Given data:
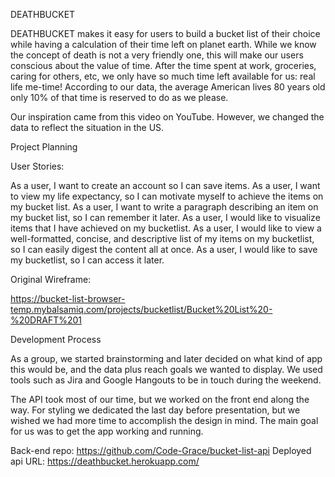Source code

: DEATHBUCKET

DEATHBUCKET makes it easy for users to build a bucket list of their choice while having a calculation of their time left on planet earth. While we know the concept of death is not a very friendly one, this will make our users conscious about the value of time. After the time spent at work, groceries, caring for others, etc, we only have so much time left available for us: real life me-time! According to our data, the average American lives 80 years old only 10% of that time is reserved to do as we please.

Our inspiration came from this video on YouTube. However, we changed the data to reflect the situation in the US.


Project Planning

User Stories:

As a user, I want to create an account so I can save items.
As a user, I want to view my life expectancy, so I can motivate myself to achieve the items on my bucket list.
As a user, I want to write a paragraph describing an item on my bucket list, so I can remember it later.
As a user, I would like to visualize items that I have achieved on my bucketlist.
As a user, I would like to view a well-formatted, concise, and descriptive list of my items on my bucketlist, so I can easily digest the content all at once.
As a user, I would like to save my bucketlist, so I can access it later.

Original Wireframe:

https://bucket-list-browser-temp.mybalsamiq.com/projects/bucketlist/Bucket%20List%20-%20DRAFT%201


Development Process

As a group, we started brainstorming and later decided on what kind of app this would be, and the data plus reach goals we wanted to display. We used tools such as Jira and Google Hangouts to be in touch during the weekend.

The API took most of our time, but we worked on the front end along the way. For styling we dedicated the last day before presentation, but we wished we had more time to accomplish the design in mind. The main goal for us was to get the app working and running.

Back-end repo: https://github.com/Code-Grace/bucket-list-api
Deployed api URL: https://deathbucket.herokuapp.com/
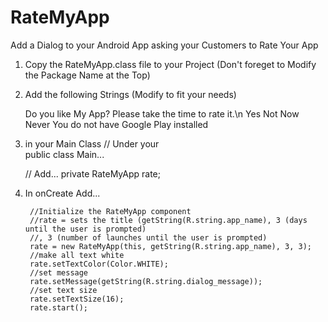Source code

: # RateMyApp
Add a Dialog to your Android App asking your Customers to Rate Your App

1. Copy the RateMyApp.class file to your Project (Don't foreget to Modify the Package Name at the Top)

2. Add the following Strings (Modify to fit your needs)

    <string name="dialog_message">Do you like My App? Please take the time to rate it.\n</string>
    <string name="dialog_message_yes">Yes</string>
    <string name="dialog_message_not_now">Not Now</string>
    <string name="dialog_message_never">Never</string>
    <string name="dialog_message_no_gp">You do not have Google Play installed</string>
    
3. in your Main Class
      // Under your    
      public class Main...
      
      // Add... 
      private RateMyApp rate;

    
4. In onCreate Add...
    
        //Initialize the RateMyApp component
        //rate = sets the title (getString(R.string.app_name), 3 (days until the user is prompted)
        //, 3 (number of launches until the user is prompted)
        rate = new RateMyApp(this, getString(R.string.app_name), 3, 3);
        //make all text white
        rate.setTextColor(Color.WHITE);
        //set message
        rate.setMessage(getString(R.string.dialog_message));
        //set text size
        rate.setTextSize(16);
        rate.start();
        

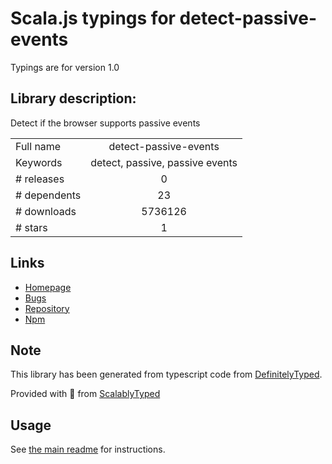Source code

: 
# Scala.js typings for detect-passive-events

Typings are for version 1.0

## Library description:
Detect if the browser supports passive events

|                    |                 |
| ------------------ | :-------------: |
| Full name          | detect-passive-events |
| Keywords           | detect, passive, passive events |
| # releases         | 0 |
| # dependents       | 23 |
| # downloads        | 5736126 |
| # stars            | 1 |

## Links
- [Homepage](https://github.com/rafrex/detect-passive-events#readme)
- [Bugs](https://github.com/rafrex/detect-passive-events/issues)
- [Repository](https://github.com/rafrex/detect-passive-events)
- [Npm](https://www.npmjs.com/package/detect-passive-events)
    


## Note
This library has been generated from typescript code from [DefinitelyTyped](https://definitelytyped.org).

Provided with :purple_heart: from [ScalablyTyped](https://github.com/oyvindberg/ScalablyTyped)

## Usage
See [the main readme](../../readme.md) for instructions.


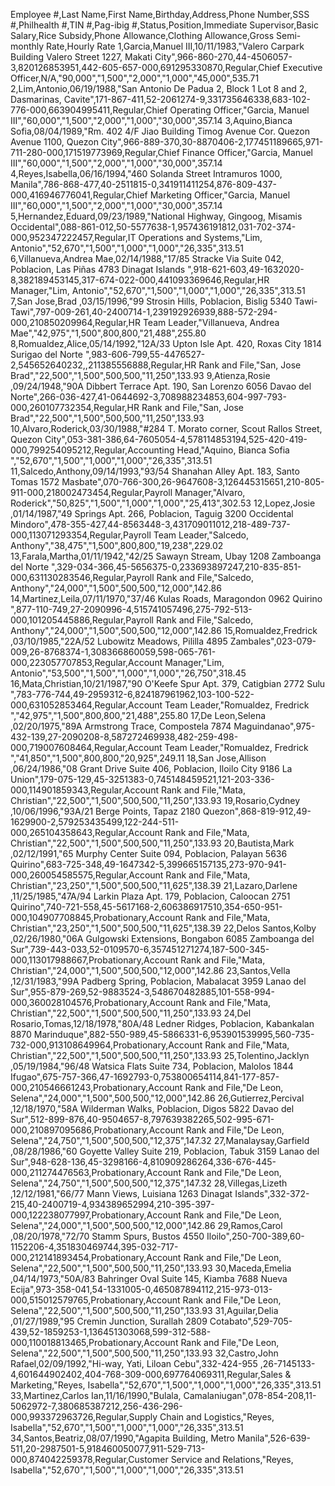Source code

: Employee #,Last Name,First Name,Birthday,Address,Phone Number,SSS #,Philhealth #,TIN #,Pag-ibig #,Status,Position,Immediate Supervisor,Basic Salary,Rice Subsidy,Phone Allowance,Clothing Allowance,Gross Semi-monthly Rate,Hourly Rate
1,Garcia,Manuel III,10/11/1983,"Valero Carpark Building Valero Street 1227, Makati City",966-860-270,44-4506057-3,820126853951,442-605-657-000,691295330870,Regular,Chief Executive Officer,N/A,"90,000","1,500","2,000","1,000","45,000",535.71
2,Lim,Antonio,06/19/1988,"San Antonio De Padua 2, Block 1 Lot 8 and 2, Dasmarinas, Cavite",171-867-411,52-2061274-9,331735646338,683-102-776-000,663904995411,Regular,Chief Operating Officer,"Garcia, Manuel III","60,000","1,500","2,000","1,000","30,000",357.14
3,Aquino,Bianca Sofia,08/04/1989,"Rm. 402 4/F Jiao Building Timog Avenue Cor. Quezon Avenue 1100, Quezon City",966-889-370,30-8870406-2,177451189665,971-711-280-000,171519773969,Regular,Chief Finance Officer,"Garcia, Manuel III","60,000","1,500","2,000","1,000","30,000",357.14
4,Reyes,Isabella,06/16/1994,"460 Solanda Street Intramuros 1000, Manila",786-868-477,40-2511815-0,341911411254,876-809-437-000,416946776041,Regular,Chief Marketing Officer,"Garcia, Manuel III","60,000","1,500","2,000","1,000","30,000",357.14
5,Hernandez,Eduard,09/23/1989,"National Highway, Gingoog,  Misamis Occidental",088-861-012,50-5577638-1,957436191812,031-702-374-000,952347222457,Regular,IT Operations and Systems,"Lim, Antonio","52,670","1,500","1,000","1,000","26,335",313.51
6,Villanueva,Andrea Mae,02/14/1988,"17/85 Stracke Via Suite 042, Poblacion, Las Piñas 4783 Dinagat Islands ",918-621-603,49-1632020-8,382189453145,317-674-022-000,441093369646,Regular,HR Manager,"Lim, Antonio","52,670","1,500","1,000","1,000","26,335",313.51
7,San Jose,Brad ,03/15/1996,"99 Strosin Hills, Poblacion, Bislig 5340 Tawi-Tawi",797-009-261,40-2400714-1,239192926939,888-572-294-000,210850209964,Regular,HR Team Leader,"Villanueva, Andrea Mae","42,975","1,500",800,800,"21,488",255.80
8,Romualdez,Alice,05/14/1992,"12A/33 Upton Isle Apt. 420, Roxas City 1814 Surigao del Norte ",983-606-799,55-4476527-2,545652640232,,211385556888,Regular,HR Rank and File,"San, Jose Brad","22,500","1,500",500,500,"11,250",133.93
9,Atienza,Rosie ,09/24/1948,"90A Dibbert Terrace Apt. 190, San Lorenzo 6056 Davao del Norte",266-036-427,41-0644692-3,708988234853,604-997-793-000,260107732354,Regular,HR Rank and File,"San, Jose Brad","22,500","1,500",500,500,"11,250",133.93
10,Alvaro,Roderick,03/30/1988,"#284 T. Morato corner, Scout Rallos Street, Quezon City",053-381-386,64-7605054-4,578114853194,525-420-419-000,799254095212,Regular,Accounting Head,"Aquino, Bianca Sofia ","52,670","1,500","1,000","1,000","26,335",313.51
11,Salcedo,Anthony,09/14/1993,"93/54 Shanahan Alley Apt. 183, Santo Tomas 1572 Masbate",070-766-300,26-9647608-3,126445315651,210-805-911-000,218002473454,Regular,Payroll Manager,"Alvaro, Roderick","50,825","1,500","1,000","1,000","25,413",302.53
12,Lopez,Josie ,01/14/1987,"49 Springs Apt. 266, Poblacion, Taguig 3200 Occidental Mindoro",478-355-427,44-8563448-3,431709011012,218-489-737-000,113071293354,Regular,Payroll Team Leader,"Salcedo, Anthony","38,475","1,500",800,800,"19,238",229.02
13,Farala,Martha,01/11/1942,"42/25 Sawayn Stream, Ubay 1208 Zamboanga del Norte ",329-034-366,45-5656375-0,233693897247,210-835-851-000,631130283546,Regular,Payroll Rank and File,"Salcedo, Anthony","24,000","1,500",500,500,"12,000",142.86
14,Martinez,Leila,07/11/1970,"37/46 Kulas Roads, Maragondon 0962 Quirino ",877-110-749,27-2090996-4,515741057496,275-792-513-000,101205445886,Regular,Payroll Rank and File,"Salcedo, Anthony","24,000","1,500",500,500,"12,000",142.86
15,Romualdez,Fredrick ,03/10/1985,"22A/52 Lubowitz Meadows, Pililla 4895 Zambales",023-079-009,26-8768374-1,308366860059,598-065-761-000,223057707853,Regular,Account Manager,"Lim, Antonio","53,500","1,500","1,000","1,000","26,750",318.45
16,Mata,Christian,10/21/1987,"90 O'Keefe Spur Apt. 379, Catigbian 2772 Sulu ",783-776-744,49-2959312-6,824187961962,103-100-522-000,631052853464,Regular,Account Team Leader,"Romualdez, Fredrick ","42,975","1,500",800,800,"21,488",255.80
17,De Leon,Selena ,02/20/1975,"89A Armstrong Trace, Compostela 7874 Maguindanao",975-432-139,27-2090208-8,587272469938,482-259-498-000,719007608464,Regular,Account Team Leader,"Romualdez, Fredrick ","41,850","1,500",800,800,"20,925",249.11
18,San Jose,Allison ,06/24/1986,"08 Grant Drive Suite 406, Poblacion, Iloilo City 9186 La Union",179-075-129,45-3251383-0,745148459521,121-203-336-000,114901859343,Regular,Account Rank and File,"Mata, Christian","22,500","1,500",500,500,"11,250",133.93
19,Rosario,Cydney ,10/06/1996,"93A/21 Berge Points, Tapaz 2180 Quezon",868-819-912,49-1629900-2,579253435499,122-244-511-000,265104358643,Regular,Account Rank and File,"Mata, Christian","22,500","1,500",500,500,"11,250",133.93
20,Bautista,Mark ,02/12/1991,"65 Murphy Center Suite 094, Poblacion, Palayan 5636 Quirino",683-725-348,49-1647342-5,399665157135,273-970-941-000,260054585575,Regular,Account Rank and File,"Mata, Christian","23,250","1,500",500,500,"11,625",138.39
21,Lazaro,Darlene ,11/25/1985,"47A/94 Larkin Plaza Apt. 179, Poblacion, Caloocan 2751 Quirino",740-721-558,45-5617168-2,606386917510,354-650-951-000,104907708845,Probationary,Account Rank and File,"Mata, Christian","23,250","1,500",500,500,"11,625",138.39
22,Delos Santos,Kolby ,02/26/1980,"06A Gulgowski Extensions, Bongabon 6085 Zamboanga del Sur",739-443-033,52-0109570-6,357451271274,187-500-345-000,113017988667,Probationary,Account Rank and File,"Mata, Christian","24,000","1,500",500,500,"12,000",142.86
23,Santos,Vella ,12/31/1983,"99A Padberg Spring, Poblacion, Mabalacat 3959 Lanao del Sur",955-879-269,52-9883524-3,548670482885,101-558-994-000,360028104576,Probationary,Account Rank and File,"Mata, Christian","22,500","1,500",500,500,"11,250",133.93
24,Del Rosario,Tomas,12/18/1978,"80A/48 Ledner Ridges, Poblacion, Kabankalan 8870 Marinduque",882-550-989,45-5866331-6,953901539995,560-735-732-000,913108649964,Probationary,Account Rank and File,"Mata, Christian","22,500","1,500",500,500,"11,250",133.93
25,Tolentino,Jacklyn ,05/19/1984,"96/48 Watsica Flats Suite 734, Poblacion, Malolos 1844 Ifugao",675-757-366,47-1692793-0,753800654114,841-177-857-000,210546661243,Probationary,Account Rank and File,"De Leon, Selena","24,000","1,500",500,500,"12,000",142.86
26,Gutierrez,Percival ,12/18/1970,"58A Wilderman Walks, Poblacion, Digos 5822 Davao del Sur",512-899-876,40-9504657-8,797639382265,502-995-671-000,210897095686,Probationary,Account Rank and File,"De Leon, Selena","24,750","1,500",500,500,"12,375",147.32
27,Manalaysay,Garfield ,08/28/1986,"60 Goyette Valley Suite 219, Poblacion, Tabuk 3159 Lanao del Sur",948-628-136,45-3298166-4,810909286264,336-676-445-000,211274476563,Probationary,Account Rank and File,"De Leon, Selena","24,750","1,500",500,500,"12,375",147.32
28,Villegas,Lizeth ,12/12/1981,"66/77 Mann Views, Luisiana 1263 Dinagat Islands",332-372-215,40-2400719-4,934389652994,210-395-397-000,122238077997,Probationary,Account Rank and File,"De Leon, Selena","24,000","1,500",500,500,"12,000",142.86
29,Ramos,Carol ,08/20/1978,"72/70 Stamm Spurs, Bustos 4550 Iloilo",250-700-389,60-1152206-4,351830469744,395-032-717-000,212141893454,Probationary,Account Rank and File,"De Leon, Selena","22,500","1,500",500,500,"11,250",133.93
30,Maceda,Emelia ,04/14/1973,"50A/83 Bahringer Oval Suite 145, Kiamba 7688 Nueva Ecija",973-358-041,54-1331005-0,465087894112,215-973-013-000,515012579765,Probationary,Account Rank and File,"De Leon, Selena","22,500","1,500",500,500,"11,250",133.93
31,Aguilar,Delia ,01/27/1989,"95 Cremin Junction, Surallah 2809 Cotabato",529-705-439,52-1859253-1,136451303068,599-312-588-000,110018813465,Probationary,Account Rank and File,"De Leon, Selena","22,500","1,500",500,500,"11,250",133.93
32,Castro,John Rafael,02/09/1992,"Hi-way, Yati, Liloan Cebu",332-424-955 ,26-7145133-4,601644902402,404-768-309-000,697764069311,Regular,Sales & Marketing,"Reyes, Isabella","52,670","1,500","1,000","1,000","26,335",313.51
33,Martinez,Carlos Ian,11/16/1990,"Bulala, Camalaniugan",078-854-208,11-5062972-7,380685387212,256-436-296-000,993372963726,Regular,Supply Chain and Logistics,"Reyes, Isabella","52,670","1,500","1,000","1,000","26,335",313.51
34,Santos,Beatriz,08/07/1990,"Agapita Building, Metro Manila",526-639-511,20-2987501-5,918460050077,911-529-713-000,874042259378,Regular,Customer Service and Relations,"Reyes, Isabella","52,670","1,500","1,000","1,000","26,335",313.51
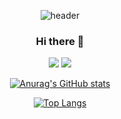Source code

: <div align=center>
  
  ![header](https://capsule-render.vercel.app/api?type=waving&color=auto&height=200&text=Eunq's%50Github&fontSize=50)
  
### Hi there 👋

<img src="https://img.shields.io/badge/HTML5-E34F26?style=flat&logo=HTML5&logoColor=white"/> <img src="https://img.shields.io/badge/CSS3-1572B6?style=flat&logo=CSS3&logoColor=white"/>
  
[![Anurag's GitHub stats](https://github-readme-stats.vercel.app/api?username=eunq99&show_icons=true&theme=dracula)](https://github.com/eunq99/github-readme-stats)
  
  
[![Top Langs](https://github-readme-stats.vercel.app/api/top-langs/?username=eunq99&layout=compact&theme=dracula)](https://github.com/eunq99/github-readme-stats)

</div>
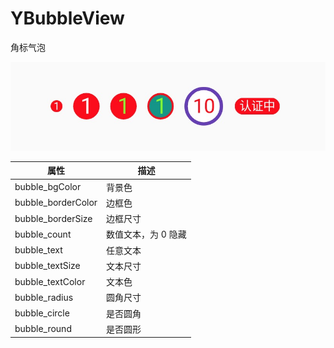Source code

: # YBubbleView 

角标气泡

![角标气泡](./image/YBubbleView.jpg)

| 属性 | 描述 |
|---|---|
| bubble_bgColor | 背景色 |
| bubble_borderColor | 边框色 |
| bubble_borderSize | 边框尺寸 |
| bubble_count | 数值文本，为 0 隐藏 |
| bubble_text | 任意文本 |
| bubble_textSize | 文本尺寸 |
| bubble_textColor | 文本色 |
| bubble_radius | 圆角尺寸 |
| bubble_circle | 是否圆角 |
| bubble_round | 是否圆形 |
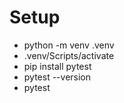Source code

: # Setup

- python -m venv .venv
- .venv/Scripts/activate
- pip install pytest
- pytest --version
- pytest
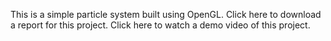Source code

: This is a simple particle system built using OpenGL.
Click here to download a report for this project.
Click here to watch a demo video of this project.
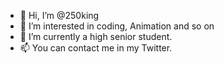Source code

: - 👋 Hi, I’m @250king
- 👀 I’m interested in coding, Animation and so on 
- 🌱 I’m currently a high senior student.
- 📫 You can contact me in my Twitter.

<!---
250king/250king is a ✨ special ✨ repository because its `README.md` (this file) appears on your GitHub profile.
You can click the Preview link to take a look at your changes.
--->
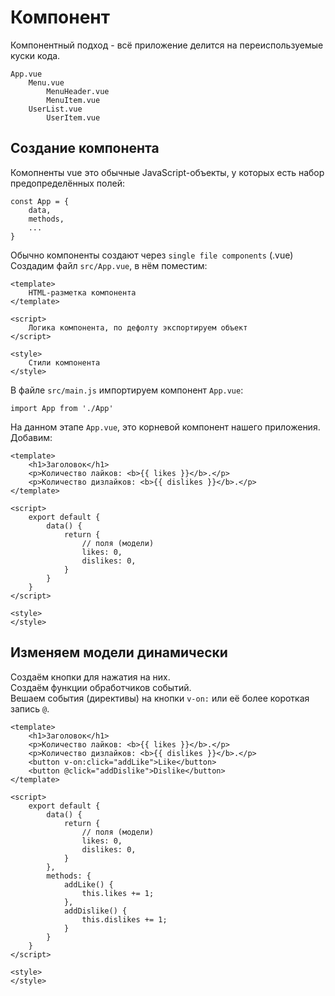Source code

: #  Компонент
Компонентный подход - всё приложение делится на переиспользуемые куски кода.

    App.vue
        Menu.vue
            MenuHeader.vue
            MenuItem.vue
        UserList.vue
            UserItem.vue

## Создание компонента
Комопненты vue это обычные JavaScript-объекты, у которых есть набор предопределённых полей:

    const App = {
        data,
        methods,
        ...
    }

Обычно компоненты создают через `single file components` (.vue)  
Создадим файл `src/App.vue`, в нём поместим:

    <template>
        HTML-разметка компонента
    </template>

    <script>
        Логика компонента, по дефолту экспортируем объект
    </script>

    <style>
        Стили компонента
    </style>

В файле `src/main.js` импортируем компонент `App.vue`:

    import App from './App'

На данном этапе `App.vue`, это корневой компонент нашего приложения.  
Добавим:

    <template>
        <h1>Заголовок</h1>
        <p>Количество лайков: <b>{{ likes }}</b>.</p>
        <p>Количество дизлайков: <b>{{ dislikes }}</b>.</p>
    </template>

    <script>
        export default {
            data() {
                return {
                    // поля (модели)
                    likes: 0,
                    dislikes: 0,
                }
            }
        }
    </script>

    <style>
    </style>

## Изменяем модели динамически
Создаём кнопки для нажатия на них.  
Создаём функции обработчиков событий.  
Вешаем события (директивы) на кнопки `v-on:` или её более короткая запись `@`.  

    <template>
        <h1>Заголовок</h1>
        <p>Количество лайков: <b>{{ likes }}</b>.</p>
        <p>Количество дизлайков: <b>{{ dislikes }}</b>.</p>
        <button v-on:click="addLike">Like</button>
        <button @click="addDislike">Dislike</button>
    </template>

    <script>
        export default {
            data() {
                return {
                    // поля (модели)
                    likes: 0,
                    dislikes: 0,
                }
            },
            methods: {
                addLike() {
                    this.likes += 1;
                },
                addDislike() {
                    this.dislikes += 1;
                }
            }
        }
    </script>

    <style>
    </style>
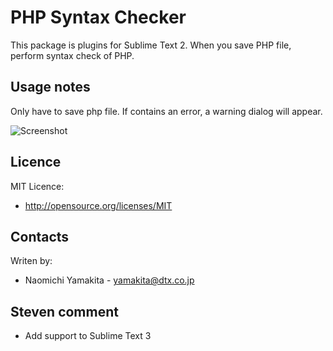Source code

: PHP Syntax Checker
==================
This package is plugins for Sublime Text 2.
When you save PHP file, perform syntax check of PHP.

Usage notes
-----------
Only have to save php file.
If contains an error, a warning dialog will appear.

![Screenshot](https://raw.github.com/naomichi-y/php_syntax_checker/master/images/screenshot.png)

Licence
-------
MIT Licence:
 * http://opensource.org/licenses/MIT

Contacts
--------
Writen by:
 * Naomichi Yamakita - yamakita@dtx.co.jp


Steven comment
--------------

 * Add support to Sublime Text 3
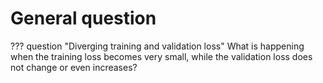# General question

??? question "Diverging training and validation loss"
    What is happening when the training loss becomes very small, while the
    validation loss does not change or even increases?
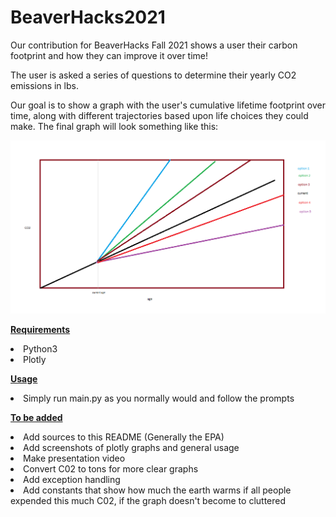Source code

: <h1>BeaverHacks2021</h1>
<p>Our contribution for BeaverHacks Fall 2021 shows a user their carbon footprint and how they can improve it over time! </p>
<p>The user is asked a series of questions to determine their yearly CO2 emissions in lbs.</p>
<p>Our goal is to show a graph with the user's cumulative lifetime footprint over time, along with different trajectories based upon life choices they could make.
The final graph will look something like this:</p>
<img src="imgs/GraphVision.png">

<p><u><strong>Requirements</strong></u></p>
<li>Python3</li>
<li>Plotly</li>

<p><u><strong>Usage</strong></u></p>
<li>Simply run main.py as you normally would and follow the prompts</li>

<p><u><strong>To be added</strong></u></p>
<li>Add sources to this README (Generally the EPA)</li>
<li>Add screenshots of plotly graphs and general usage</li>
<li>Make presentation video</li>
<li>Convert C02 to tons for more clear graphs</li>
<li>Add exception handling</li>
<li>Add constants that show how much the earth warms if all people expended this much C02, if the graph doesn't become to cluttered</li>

Assignment: Your answer is to contain exactly the lines from the one holding "<li>Simply run main.py" to the end of the entries, with no other line.

Solution for this exercise:
<li>Simply run main.py as you normally would and follow the prompts</li>

<p><u><strong>To be added</strong></u></p>
<li>Add sources to this README (Generally the EPA)</li>
<li>Add screenshots of plotly graphs and general usage</li>
<li>Make presentation video</li>
<li>Convert C02 to tons for more clear graphs</li>
<li>Add exception handling</li>
<li>Add constants that show how much the earth warms if all people expended this much C02, if the graph doesn't become to cluttered</li>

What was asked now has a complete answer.